Short name: swp for SandboxWarmPool. Use kubectl api-resources --api-group=agents.x-k8s.io to list aliases.

Pod Lifecycle & replicas: 0/1

spec.replicas is constrained to 0 or 1. It is not a scaling primitive.

replicas Effect
1 (default) Pod running, PVCs attached, Service resolves
0 Pod deleted; PVCs + Service + Sandbox CR preserved. This is pause.

Setting replicas: 0 then back to 1 re-creates a pod that mounts the same PVCs, giving effective resume semantics. Useful for idle sessions that get reconnected.

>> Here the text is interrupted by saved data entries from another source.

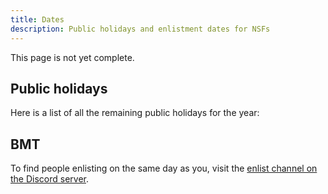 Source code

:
 ```yaml
---
title: Dates
description: Public holidays and enlistment dates for NSFs
---
```


<alert type="warning">
This page is not yet complete.
</alert>

## Public holidays

Here is a list of all the remaining public holidays for the year:

<date-group group="Public Holiday"></date-group>

## BMT 

To find people enlisting on the same day as you, visit the [enlist channel on the Discord server](https://discord.com/channels/692230983650377731/729654637677903926).

<date-group group="BMT"></date-group>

shutdownTime (on either Sandbox or SandboxClaim) hits a wall clock — when it passes, shutdownPolicy determines what happens. The two resources take different enums:

Policy On Sandbox On SandboxClaim
Delete Sandbox (and its Pod / Service / PVCs) deleted Claim deleted, cascading to backing Sandbox
DeleteForeground (not valid — Sandbox enum is Delete|Retain only) Foreground-cascade delete — the Claim remains with a deletionTimestamp until its backing Sandbox + Pod are fully terminated, so external systems can watch shutdown progress. New in v0.3.10
Retain Pod / Service deleted, Sandbox CR kept with Expired status Backing Sandbox deleted, Claim kept with Expired status

Defaults are not symmetric. Sandbox.spec.lifecycle.shutdownPolicy is a pointer and nil-maps to retain-on-expiry behavior (the controller only deletes when Delete is explicit). SandboxClaim.spec.lifecycle.shutdownPolicy is a plain string and its empty value is treated as Delete. If you want a Sandbox to self-delete on expiry, set Delete explicitly.

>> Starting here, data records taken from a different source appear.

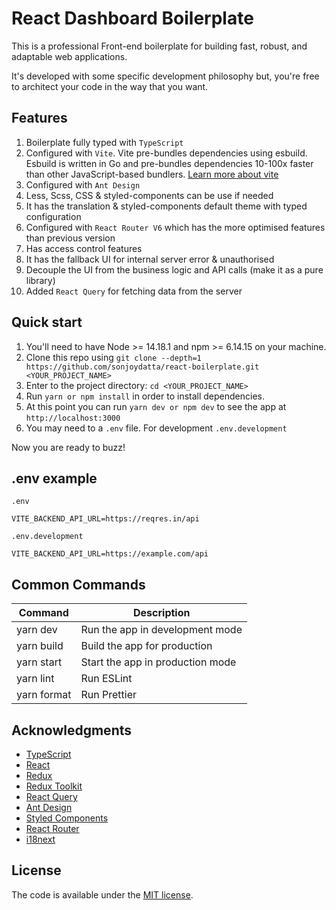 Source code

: # React Dashboard Boilerplate
This is a professional Front-end boilerplate for building fast, robust, and adaptable web applications.

It's developed with some specific development philosophy but, you're free to architect your code in the way that you want.

## Features
1. Boilerplate fully typed with `TypeScript`
2. Configured with `Vite`. Vite pre-bundles dependencies using esbuild. Esbuild is written in Go and pre-bundles dependencies 10-100x faster than other JavaScript-based bundlers. [Learn more about vite](https://dev.to/karanpratapsingh/vite-is-too-fast-i8g)
3. Configured with `Ant Design`
4. Less, Scss, CSS & styled-components can be use if needed
5. It has the translation & styled-components default theme with typed configuration
6. Configured with `React Router V6` which has the more optimised features than previous version
7. Has access control features
8. It has the fallback UI for internal server error & unauthorised
9. Decouple the UI from the business logic and API calls (make it as a pure library)
10. Added `React Query` for fetching data from the server

## Quick start
1. You'll need to have Node >= 14.18.1 and npm >= 6.14.15 on your machine.
2. Clone this repo using `git clone --depth=1 https://github.com/sonjoydatta/react-boilerplate.git <YOUR_PROJECT_NAME>`
3. Enter to the project directory: `cd <YOUR_PROJECT_NAME>`
4. Run `yarn or npm install` in order to install dependencies.
5. At this point you can run `yarn dev or npm dev` to see the app at `http://localhost:3000`
6. You may need to a `.env` file. For development `.env.development`

Now you are ready to buzz!

## .env example
`.env`

```
VITE_BACKEND_API_URL=https://reqres.in/api
```

`.env.development`

```
VITE_BACKEND_API_URL=https://example.com/api
```

## Common Commands
| Command        | Description |
| ------------- | ------------- |
| yarn dev          | Run the app in development mode |
| yarn build   | Build the app for production |
| yarn start   | Start the app in production mode |
| yarn lint   | Run ESLint |
| yarn format   | Run Prettier |

## Acknowledgments
- [TypeScript](https://www.typescriptlang.org/)
- [React](https://reactjs.org/)
- [Redux](https://redux.js.org/)
- [Redux Toolkit](https://redux-toolkit.js.org/)
- [React Query](https://react-query.tanstack.com/)
- [Ant Design](https://ant.design/)
- [Styled Components](https://styled-components.com/)
- [React Router](https://react-router.js.org/)
- [i18next](https://www.i18next.com/)

## License
The code is available under the [MIT license](LICENSE.md).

Network Policy — Secure-by-Default

Since v0.2.1, when networkPolicyManagement: Managed and spec.networkPolicy is omitted, the controller applies a secure-by-default posture:

  • Ingress: only from pods labeled app: sandbox-router (the SDK's router service).
  • Egress: allowed to 0.0.0.0/0 except RFC1918 (10.0.0.0/8, 172.16.0.0/12, 192.168.0.0/16) and link-local (169.254.0.0/16, covers the node metadata server). Cluster-internal services and the Kubernetes API are effectively blocked.
  • DNS: the controller rewrites the pod's dnsPolicy to None and injects dnsConfig.nameservers: [8.8.8.8, 1.1.1.1]. You do not need to add a port 53 egress rule in this default mode — resolution happens against public DNS over the allowed external egress.

You opt out of this posture by setting any custom spec.networkPolicy. Once you do, you own the ruleset end-to-end and the DNS-injection shortcut no longer applies — add UDP/TCP 53 egress explicitly, plus any cluster-internal destinations you need.

Per-template, not per-sandbox: one shared NetworkPolicy covers every Sandbox from the template, with per-sandbox isolation enforced via the agents.x-k8s.io/claim-uid label selector.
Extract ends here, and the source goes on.